**Exercise description**
Search the data below for the line containing "The most important", then please set down that line and all remaining ones exactly as written.

**Data for this exercise**
[Start of section]

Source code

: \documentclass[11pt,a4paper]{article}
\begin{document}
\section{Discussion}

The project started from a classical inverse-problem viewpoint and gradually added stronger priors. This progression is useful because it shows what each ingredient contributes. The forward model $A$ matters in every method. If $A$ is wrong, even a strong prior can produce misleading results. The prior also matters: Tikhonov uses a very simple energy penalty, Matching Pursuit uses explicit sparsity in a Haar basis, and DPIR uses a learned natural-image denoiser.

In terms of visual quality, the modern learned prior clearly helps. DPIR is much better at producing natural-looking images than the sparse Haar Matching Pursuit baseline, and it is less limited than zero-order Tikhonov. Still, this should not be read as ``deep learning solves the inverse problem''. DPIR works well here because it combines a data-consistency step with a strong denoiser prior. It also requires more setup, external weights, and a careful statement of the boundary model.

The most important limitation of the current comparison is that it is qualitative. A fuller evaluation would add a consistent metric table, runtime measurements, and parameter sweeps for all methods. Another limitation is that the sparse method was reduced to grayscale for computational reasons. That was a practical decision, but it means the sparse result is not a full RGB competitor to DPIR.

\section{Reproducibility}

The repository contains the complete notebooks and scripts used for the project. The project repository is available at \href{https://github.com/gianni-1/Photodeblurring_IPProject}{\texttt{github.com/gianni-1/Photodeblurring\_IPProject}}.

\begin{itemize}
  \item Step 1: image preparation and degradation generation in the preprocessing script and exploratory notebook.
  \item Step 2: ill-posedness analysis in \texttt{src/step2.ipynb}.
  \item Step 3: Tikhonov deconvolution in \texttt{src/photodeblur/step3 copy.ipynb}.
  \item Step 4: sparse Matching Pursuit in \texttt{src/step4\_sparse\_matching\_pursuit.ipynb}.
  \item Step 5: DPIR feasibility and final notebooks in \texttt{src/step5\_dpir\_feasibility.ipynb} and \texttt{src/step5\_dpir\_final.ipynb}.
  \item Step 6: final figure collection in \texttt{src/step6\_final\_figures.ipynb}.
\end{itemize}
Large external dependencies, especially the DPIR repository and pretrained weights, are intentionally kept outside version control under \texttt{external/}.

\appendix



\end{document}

[End of section]

**Answer to this problem**
The most important limitation of the current comparison is that it is qualitative. A fuller evaluation would add a consistent metric table, runtime measurements, and parameter sweeps for all methods. Another limitation is that the sparse method was reduced to grayscale for computational reasons. That was a practical decision, but it means the sparse result is not a full RGB competitor to DPIR.

\section{Reproducibility}

The repository contains the complete notebooks and scripts used for the project. The project repository is available at \href{https://github.com/gianni-1/Photodeblurring_IPProject}{\texttt{github.com/gianni-1/Photodeblurring\_IPProject}}.

\begin{itemize}
  \item Step 1: image preparation and degradation generation in the preprocessing script and exploratory notebook.
  \item Step 2: ill-posedness analysis in \texttt{src/step2.ipynb}.
  \item Step 3: Tikhonov deconvolution in \texttt{src/photodeblur/step3 copy.ipynb}.
  \item Step 4: sparse Matching Pursuit in \texttt{src/step4\_sparse\_matching\_pursuit.ipynb}.
  \item Step 5: DPIR feasibility and final notebooks in \texttt{src/step5\_dpir\_feasibility.ipynb} and \texttt{src/step5\_dpir\_final.ipynb}.
  \item Step 6: final figure collection in \texttt{src/step6\_final\_figures.ipynb}.
\end{itemize}
Large external dependencies, especially the DPIR repository and pretrained weights, are intentionally kept outside version control under \texttt{external/}.

\appendix



\end{document}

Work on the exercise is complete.